A profusão de novos valores que não competem entre si, mas somam e aprendem uns com os outros, é bem-vinda por Max, um paulistano acostumado ao panorama multicultural. “O legal é ser diferente”, diz o cantor, ao alinhar nomes díspares como Cansei de ser Sexy e DonaZica, de São Paulo; Zé Maria, do Espírito Santo; e Mombojó, do Recife. O trio formado por Moreno Veloso, filho de Caetano, Domenico Lancelloti e Alexandre Kassin, por exemplo, parece ter encontrado a fórmula ideal ao lançar sucessivamente os discos Moreno + 2 e Domenico + 2. No momento, os três preparam Kassin + 2, assegurando a democracia interna do grupo. A formação mutante reflete a característica de não-movimento da nova cena musical, que tem raízes em Sambadelic (YBrasil), de 1999, do produtor Rica Amabis. À frente do quarteto Instituto, no CD Coleção nacional (Instituto), Amabis trazia como
convidado o falecido rapper Sabotage flertando com o samba – Dama Tereza é
um incrível mix de hip hop e Brasileirinho, a imortal criação de Waldir Azevedo, por sinal surgida de um improviso.

Não por acaso, os rappers também estão no disco de BiD. Rappin’ Hood e Funk Buia aparecem em Maestro do canão, e Black Alien e o DJ Soul Slinger marcam presença em Na noite se resolve. Segundo Nelson Motta, hoje no morro o universo do samba abrange o hip hop, o soul e o funk – tranquilamente. No meio deste caldeirão sonoro, a contribuição da música eletrônica, cujo marco é Tanto tempo (Universal), de Bebel Gilberto, produzido em 2001 pelo iugoslavo Suba, já falecido, só facilitou os cruzamentos. Com bom ouvido para a mestiçagem sonora do novo século, Motta elegeu Max de Castro como o artista do momento, fazendo coro com parcela da crítica estrangeira que vê em seu samba de vanguarda o novo do novo. Multiinstrumentista, produtor, compositor e cantor, Max ouviu todo tipo de música durante a infância e a juventude e percebeu desde cedo que não queria ser apenas um guitarrista. Pertence à geração dos DJs e dos músicos que lidam emocionalmente com a técnica.

Seu novo disco conta com a participação de Naná Vasconcelos em Ciranda ao redor da galáxia e de Toninho Horta em Teia dramática. O convite feito ao guitarrista mineiro se deve ao fato de Horta ser conhecido por tocar harmonias complexas, que requerem digitações complicadas, conhecidas entre os músicos como “aranhas”. Nos seis meses em que passou gravando, em regime de total dedicação, interrompido apenas para cuidar do filho de um ano e meio, criou no estúdio.
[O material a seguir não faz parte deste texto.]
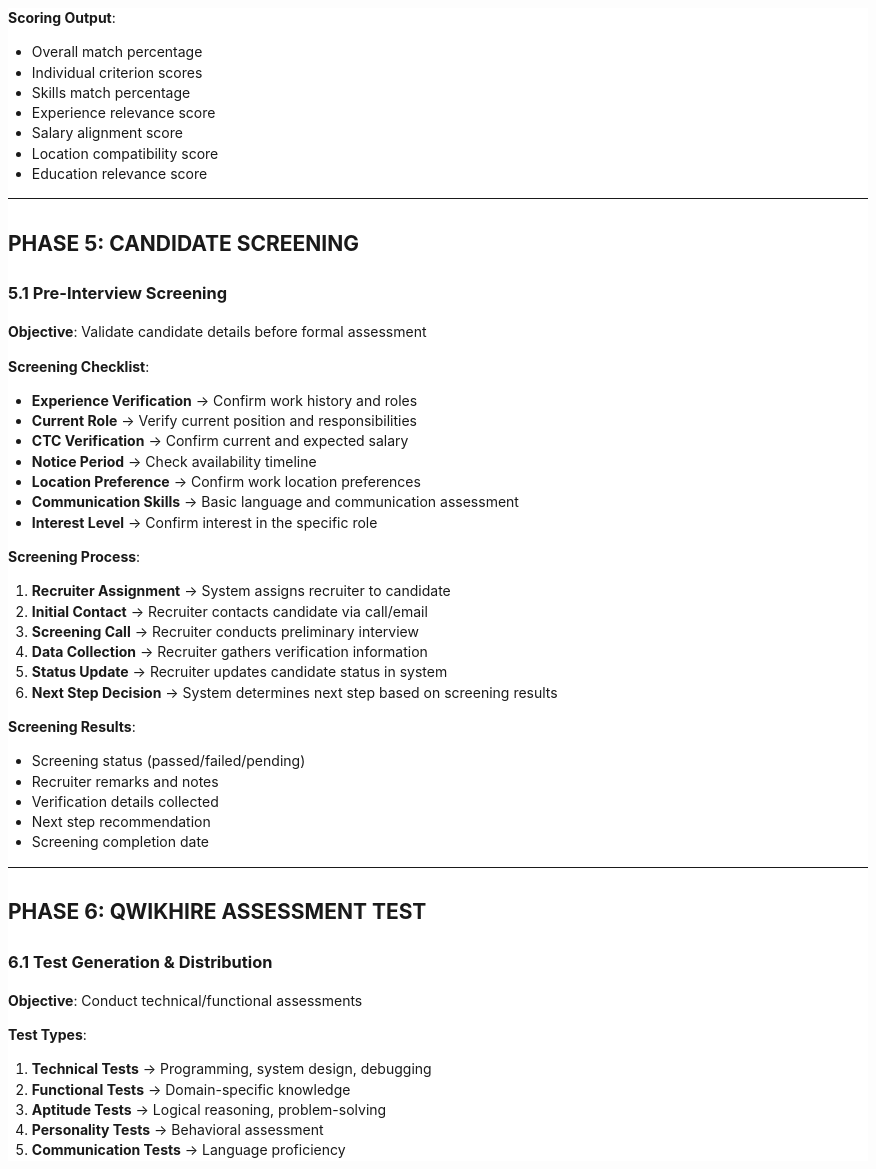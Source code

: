 **Scoring Output**:
- Overall match percentage
- Individual criterion scores
- Skills match percentage
- Experience relevance score
- Salary alignment score
- Location compatibility score
- Education relevance score

---

## PHASE 5: CANDIDATE SCREENING

### 5.1 Pre-Interview Screening
**Objective**: Validate candidate details before formal assessment

**Screening Checklist**:
- **Experience Verification** → Confirm work history and roles
- **Current Role** → Verify current position and responsibilities
- **CTC Verification** → Confirm current and expected salary
- **Notice Period** → Check availability timeline
- **Location Preference** → Confirm work location preferences
- **Communication Skills** → Basic language and communication assessment
- **Interest Level** → Confirm interest in the specific role

**Screening Process**:
1. **Recruiter Assignment** → System assigns recruiter to candidate
2. **Initial Contact** → Recruiter contacts candidate via call/email
3. **Screening Call** → Recruiter conducts preliminary interview
4. **Data Collection** → Recruiter gathers verification information
5. **Status Update** → Recruiter updates candidate status in system
6. **Next Step Decision** → System determines next step based on screening results

**Screening Results**:
- Screening status (passed/failed/pending)
- Recruiter remarks and notes
- Verification details collected
- Next step recommendation
- Screening completion date

---

## PHASE 6: QWIKHIRE ASSESSMENT TEST

### 6.1 Test Generation & Distribution
**Objective**: Conduct technical/functional assessments

**Test Types**:
1. **Technical Tests** → Programming, system design, debugging
2. **Functional Tests** → Domain-specific knowledge
3. **Aptitude Tests** → Logical reasoning, problem-solving
4. **Personality Tests** → Behavioral assessment
5. **Communication Tests** → Language proficiency
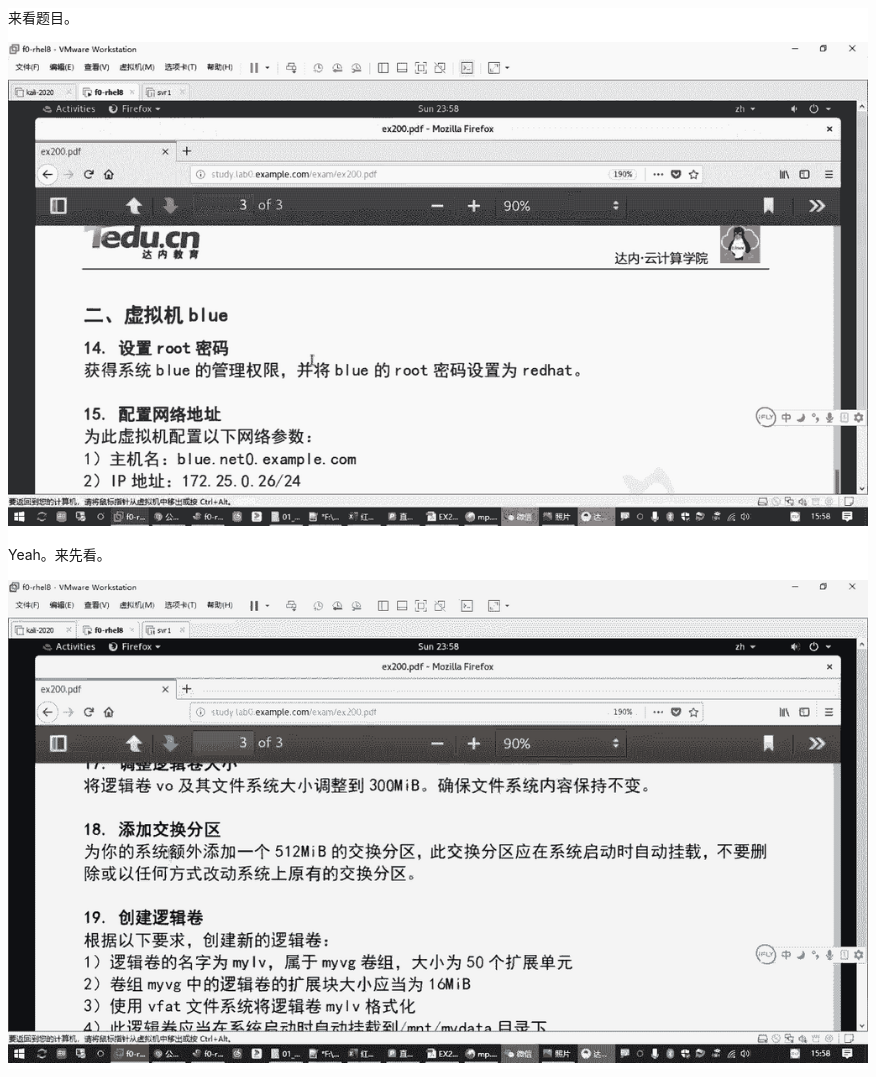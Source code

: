 来看题目。

![](img/bed660d04e7814f20f143fa0ba3de6f5_47.png)

Yeah。来先看。

![](img/bed660d04e7814f20f143fa0ba3de6f5_49.png)
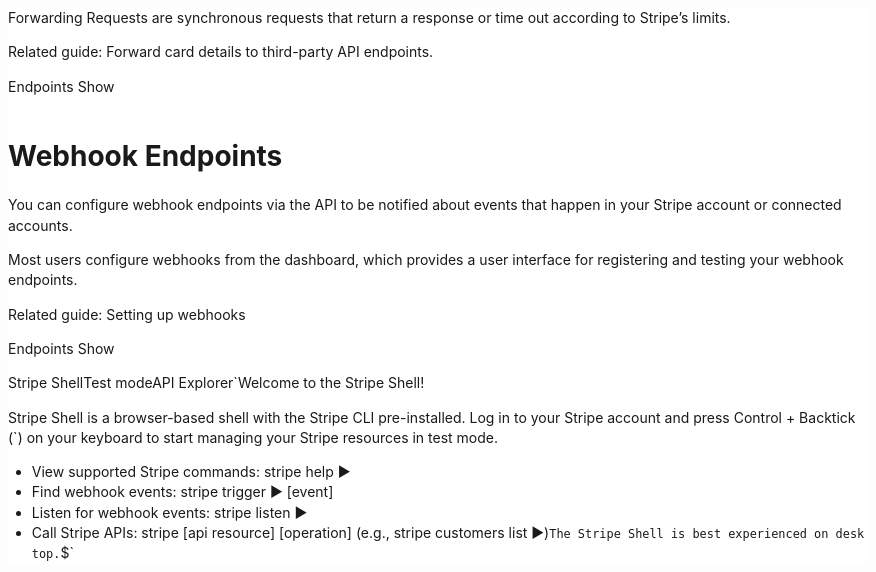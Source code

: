 Forwarding Requests are synchronous requests that return a response or time out according to Stripe’s limits.

Related guide: Forward card details to third-party API endpoints.

Endpoints
Show

# Webhook Endpoints

You can configure webhook endpoints via the API to be notified about events that happen in your Stripe account or connected accounts.

Most users configure webhooks from the dashboard, which provides a user interface for registering and testing your webhook endpoints.

Related guide: Setting up webhooks

Endpoints
Show

Stripe ShellTest modeAPI Explorer[](https://stripe.com/docs/stripe-cli#install)`Welcome to the Stripe Shell!

Stripe Shell is a browser-based shell with the Stripe CLI pre-installed. Log in to your
Stripe account and press Control + Backtick (`) on your keyboard to start managing your Stripe
resources in test mode.

- View supported Stripe commands: stripe help ▶️
- Find webhook events: stripe trigger ▶️ [event]
- Listen for webhook events: stripe listen ▶
- Call Stripe APIs: stripe [api resource] [operation] (e.g., stripe customers list ▶️)`The Stripe Shell is best experienced on desktop.`$`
Suas músicas surgem de rascunhos, trechos de melodias, frases curtas, armazenados no computador e retrabalhados. São organismos vivos. É música eletrônica, mas nada que pareça remotamente com bate-estaca.

Max faz parte de um novo tipo de músico que não teme a máquina. Segundo ele, a simples utilização de um novo software pode modificar a forma de uma música surgir ou ser elaborada. E, às vezes, elas já nascem como hits instântaneos, caso de A filha de madame Saré e Vontade de potência. Na mesma linha, BiD usa e abusa da tecnologia. E faz até uma brincadeira no final do CD, através de mensagens gravadas na secretária eletrônica do estúdio. Trechos dessas gravações viraram samplers (frases sonoras) incluídos nas músicas. “A cada canção que fazia, ligava para o estúdio e deixava gravada na secretária.” O amor, o sorriso e a flor continuam importantes. Mas um bom computador ajuda e muito.